Operationalizing an account based strategy can vary significantly from company to company based on their go to market strategy, their culture, their sales capabilities,their size, and their technology stack to support their strategy.
That said, we’ve seen 8 broad themes when operationaling an ABM (or ABX) strategy which I’ll describe below in a checklist framework, many of which are related to data.
- First, define your reporting “north star”.
- Begin with the end in mind.
- Define – What does success look like at varying stages, what do you want the measurable outcome to look like? This is where example dashboards can be helpful. Know where you are headed to rather than guess.
- Define your business process. What is your go to market motion?
- Agree on an ideal customer profile that is data driven. This agreement should be across all functions – Sales, Marketing, and Executive Leadership.
- Choose the right go to market motion to support your strategy – this is tricky, especially if there is an executive or board mandate of ‘move up market.’
- Meet with your SDRs and selling teams to understand their workflow. You want to be mindful of introducing new technology or new business processes that are going to require them to operate differently. The operating philosophy is to be accretive and add value, not distract.
- Ensure your system strategy supports your go-to-market strategy. Take tech stack inventory.
- Identify any gaps that might need to be filled but do so thoughtfully – can you use what you already have more efficiently?
- Identify and integrate existing intent data sources like 6sense, third-party intent, and first-party engagement data to help your sellers prioritize and segment target accounts. Use this data for:
- Tiering accounts into groups for focused plays/campaigns depending on stage
- Alerting sales reps on target accounts showing buying signals
- Personalizing outreach cadences based on intent topics or topics of interest to the prospective account
Keep in mind that each of the bullets above require enablement and cross functional conversation (that we could write another blog on).

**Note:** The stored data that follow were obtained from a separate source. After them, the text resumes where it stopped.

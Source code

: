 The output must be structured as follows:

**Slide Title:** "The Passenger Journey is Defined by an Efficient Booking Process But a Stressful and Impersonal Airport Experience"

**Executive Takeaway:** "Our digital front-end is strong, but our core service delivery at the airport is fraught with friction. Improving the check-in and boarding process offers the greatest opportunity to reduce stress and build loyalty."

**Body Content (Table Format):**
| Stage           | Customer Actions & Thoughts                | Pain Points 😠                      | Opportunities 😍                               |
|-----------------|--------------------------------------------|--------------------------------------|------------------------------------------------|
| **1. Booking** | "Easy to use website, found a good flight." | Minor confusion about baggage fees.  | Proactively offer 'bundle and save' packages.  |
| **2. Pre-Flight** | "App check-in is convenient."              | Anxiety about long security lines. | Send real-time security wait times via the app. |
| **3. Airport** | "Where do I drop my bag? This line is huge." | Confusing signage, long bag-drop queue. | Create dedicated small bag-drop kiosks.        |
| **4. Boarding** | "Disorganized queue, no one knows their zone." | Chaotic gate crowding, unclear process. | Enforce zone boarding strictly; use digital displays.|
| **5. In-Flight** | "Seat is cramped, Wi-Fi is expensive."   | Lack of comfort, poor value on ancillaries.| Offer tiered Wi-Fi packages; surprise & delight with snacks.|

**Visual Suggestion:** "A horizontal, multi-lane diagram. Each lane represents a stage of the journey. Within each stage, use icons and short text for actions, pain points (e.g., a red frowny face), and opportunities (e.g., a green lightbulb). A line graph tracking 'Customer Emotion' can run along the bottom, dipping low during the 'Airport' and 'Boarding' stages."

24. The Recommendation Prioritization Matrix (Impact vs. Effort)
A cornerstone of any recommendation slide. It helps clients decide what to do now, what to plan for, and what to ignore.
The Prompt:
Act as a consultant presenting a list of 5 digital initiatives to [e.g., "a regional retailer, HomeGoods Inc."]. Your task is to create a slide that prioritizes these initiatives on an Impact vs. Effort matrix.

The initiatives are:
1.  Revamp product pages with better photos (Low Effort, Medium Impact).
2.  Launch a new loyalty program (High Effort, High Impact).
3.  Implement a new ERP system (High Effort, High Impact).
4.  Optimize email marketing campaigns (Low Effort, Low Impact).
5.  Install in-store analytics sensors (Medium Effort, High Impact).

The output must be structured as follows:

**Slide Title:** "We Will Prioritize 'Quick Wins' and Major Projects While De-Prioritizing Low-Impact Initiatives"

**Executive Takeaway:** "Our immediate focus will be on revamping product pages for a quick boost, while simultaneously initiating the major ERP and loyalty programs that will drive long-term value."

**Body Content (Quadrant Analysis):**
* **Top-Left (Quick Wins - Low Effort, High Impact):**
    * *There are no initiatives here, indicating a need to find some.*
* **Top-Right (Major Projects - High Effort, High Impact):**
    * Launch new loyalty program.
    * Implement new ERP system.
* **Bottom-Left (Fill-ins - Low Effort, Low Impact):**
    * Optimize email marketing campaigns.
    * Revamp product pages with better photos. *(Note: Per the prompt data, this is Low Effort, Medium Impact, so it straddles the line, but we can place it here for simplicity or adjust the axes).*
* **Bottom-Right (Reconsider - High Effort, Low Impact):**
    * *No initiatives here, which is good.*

- Ensure your system strategy supports your go-to-market strategy – Ideally implement a unified data model to track accounts through the entire customer lifecycle across marketing, sales, and customer success. This involves:
- Creating custom objects/fields in your CRM to capture account engagement data beyond just leads
- Defining clear “account stages” that align marketing and sales processes
- Tracking metrics like account activation, engagement velocity, conversion rates etc.
- Establish clear lead types and qualification processes beyond just MQLs . Examples:
- 6sense Qualified Account (6QA) or MQAs
- Partner-sourced leads
- Threshold/engaged leads based on specific criteria
- Once system configuration is completed, implement change management to align marketing and sales teams on the new ABM processes and metrics.

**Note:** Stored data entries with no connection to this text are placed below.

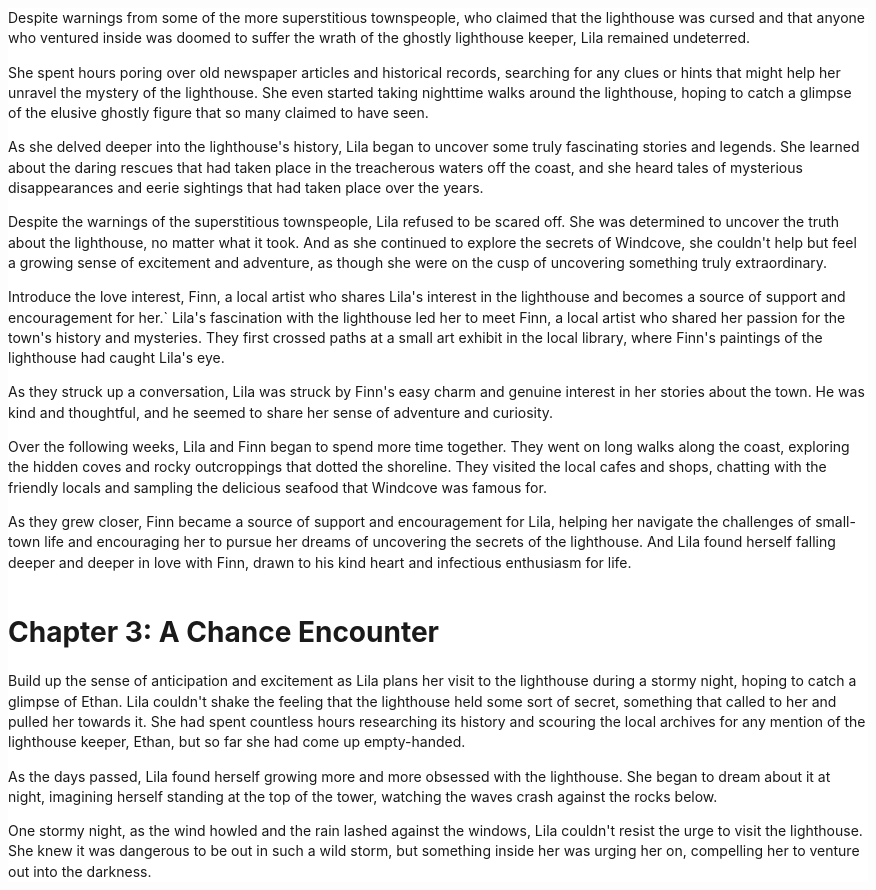 Despite warnings from some of the more superstitious townspeople, who claimed that the lighthouse was cursed and that anyone who ventured inside was doomed to suffer the wrath of the ghostly lighthouse keeper, Lila remained undeterred.

She spent hours poring over old newspaper articles and historical records, searching for any clues or hints that might help her unravel the mystery of the lighthouse. She even started taking nighttime walks around the lighthouse, hoping to catch a glimpse of the elusive ghostly figure that so many claimed to have seen.

As she delved deeper into the lighthouse's history, Lila began to uncover some truly fascinating stories and legends. She learned about the daring rescues that had taken place in the treacherous waters off the coast, and she heard tales of mysterious disappearances and eerie sightings that had taken place over the years.

Despite the warnings of the superstitious townspeople, Lila refused to be scared off. She was determined to uncover the truth about the lighthouse, no matter what it took. And as she continued to explore the secrets of Windcove, she couldn't help but feel a growing sense of excitement and adventure, as though she were on the cusp of uncovering something truly extraordinary.


Introduce the love interest, Finn, a local artist who shares Lila's interest in the lighthouse and becomes a source of support and encouragement for her.`
Lila's fascination with the lighthouse led her to meet Finn, a local artist who shared her passion for the town's history and mysteries. They first crossed paths at a small art exhibit in the local library, where Finn's paintings of the lighthouse had caught Lila's eye.

As they struck up a conversation, Lila was struck by Finn's easy charm and genuine interest in her stories about the town. He was kind and thoughtful, and he seemed to share her sense of adventure and curiosity.

Over the following weeks, Lila and Finn began to spend more time together. They went on long walks along the coast, exploring the hidden coves and rocky outcroppings that dotted the shoreline. They visited the local cafes and shops, chatting with the friendly locals and sampling the delicious seafood that Windcove was famous for.

As they grew closer, Finn became a source of support and encouragement for Lila, helping her navigate the challenges of small-town life and encouraging her to pursue her dreams of uncovering the secrets of the lighthouse. And Lila found herself falling deeper and deeper in love with Finn, drawn to his kind heart and infectious enthusiasm for life.


# Chapter 3: A Chance Encounter
Build up the sense of anticipation and excitement as Lila plans her visit to the lighthouse during a stormy night, hoping to catch a glimpse of Ethan.
Lila couldn't shake the feeling that the lighthouse held some sort of secret, something that called to her and pulled her towards it. She had spent countless hours researching its history and scouring the local archives for any mention of the lighthouse keeper, Ethan, but so far she had come up empty-handed.

As the days passed, Lila found herself growing more and more obsessed with the lighthouse. She began to dream about it at night, imagining herself standing at the top of the tower, watching the waves crash against the rocks below.

One stormy night, as the wind howled and the rain lashed against the windows, Lila couldn't resist the urge to visit the lighthouse. She knew it was dangerous to be out in such a wild storm, but something inside her was urging her on, compelling her to venture out into the darkness.
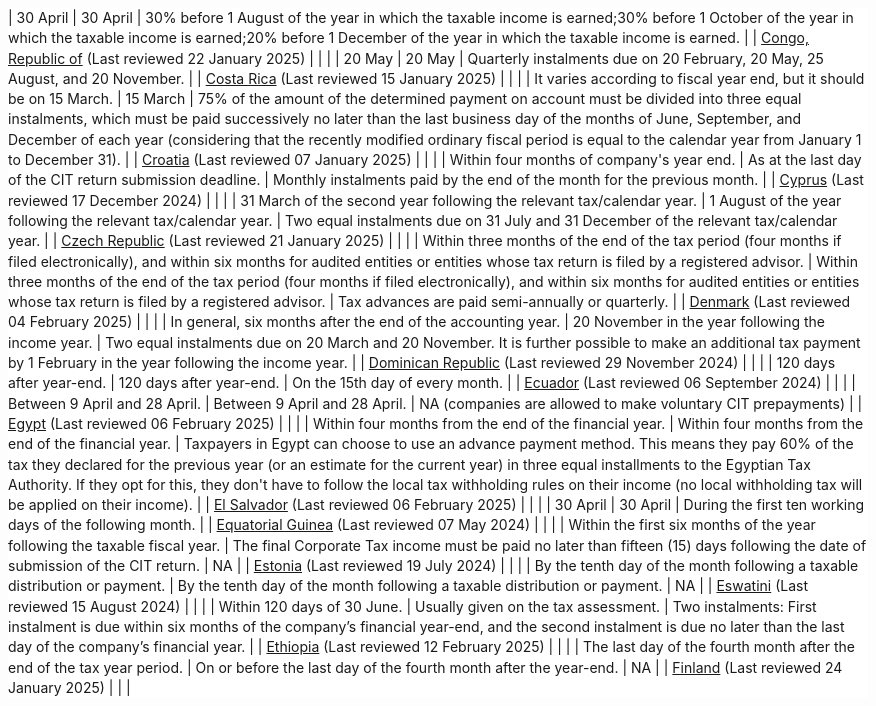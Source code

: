 | 30 April | 30 April | 30% before 1 August of the year in which the taxable income is earned;30% before 1 October of the year in which the taxable income is earned;20% before 1 December of the year in which the taxable income is earned. |
| [Congo, Republic of](../republic-of-congo%3FtopicTypeId=c3980974-40d6-4ba4-8a3e-eba74cf5f5b9.html)  (Last reviewed 22 January 2025) | | |
| 20 May | 20 May | Quarterly instalments due on 20 February, 20 May, 25 August, and 20 November. |
| [Costa Rica](../costa-rica%3FtopicTypeId=c3980974-40d6-4ba4-8a3e-eba74cf5f5b9.html)  (Last reviewed 15 January 2025) | | |
| It varies according to fiscal year end, but it should be on 15 March. | 15 March | 75% of the amount of the determined payment on account must be divided into three equal instalments, which must be paid successively no later than the last business day of the months of June, September, and December of each year (considering that the recently modified ordinary fiscal period is equal to the calendar year from January 1 to December 31). |
| [Croatia](../croatia%3FtopicTypeId=c3980974-40d6-4ba4-8a3e-eba74cf5f5b9.html)  (Last reviewed 07 January 2025) | | |
| Within four months of company's year end. | As at the last day of the CIT return submission deadline. | Monthly instalments paid by the end of the month for the previous month. |
| [Cyprus](../cyprus%3FtopicTypeId=c3980974-40d6-4ba4-8a3e-eba74cf5f5b9.html)  (Last reviewed 17 December 2024) | | |
| 31 March of the second year following the relevant tax/calendar year. | 1 August of the year following the relevant tax/calendar year. | Two equal instalments due on 31 July and 31 December of the relevant tax/calendar year. |
| [Czech Republic](../czech-republic%3FtopicTypeId=c3980974-40d6-4ba4-8a3e-eba74cf5f5b9.html)  (Last reviewed 21 January 2025) | | |
| Within three months of the end of the tax period (four months if filed electronically), and within six months for audited entities or entities whose tax return is filed by a registered advisor. | Within three months of the end of the tax period (four months if filed electronically), and within six months for audited entities or entities whose tax return is filed by a registered advisor. | Tax advances are paid semi-annually or quarterly. |
| [Denmark](../denmark%3FtopicTypeId=c3980974-40d6-4ba4-8a3e-eba74cf5f5b9.html)  (Last reviewed 04 February 2025) | | |
| In general, six months after the end of the accounting year. | 20 November in the year following the income year. | Two equal instalments due on 20 March and 20 November. It is further possible to make an additional tax payment by 1 February in the year following the income year. |
| [Dominican Republic](../dominican-republic%3FtopicTypeId=c3980974-40d6-4ba4-8a3e-eba74cf5f5b9.html)  (Last reviewed 29 November 2024) | | |
| 120 days after year-end. | 120 days after year-end. | On the 15th day of every month. |
| [Ecuador](../ecuador%3FtopicTypeId=c3980974-40d6-4ba4-8a3e-eba74cf5f5b9.html)  (Last reviewed 06 September 2024) | | |
| Between 9 April and 28 April. | Between 9 April and 28 April. | NA (companies are allowed to make voluntary CIT prepayments) |
| [Egypt](../egypt%3FtopicTypeId=c3980974-40d6-4ba4-8a3e-eba74cf5f5b9.html)  (Last reviewed 06 February 2025) | | |
| Within four months from the end of the financial year. | Within four months from the end of the financial year. | Taxpayers in Egypt can choose to use an advance payment method. This means they pay 60% of the tax they declared for the previous year (or an estimate for the current year) in three equal installments to the Egyptian Tax Authority. If they opt for this, they don't have to follow the local tax withholding rules on their income (no local withholding tax will be applied on their income). |
| [El Salvador](../el-salvador%3FtopicTypeId=c3980974-40d6-4ba4-8a3e-eba74cf5f5b9.html)  (Last reviewed 06 February 2025) | | |
| 30 April | 30 April | During the first ten working days of the following month. |
| [Equatorial Guinea](../equatorial-guinea%3FtopicTypeId=c3980974-40d6-4ba4-8a3e-eba74cf5f5b9.html)  (Last reviewed 07 May 2024) | | |
| Within the first six months of the year following the taxable fiscal year. | The final Corporate Tax income must be paid no later than fifteen (15) days following the date of submission of the CIT return. | NA |
| [Estonia](../estonia%3FtopicTypeId=c3980974-40d6-4ba4-8a3e-eba74cf5f5b9.html)  (Last reviewed 19 July 2024) | | |
| By the tenth day of the month following a taxable distribution or payment. | By the tenth day of the month following a taxable distribution or payment. | NA |
| [Eswatini](../eswatini%3FtopicTypeId=c3980974-40d6-4ba4-8a3e-eba74cf5f5b9.html)  (Last reviewed 15 August 2024) | | |
| Within 120 days of 30 June. | Usually given on the tax assessment. | Two instalments: First instalment is due within six months of the company’s financial year-end, and the second instalment is due no later than the last day of the company’s financial year. |
| [Ethiopia](../ethiopia%3FtopicTypeId=c3980974-40d6-4ba4-8a3e-eba74cf5f5b9.html)  (Last reviewed 12 February 2025) | | |
| The last day of the fourth month after the end of the tax year period. | On or before the last day of the fourth month after the year-end. | NA |
| [Finland](../finland%3FtopicTypeId=c3980974-40d6-4ba4-8a3e-eba74cf5f5b9.html)  (Last reviewed 24 January 2025) | | |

- This step requires training and Sales Enablement – if you aren’t prepared to do this in house, find a good agency externally that can help you go faster. (Full disclosure, this is an area we consult in).
- Develop integrated account-based plays combining marketing campaigns and sales outreach tailored to each account tier and buyer persona.
- These plays should be a function of your account stages, persona, and intent
- These integrated plays will require conversations with Sales and Marketing to make sure each understands their role in the outreach strategy. Customer success may need to be involved.
- Provide sales with detailed playbooks and next-best-action guidance based on account engagement data.
This is a comprehensive topic but hopefully should be directionally correct when establishing your Account Based strategy. What are you finding successful when you’ve implemented your ABM strategy?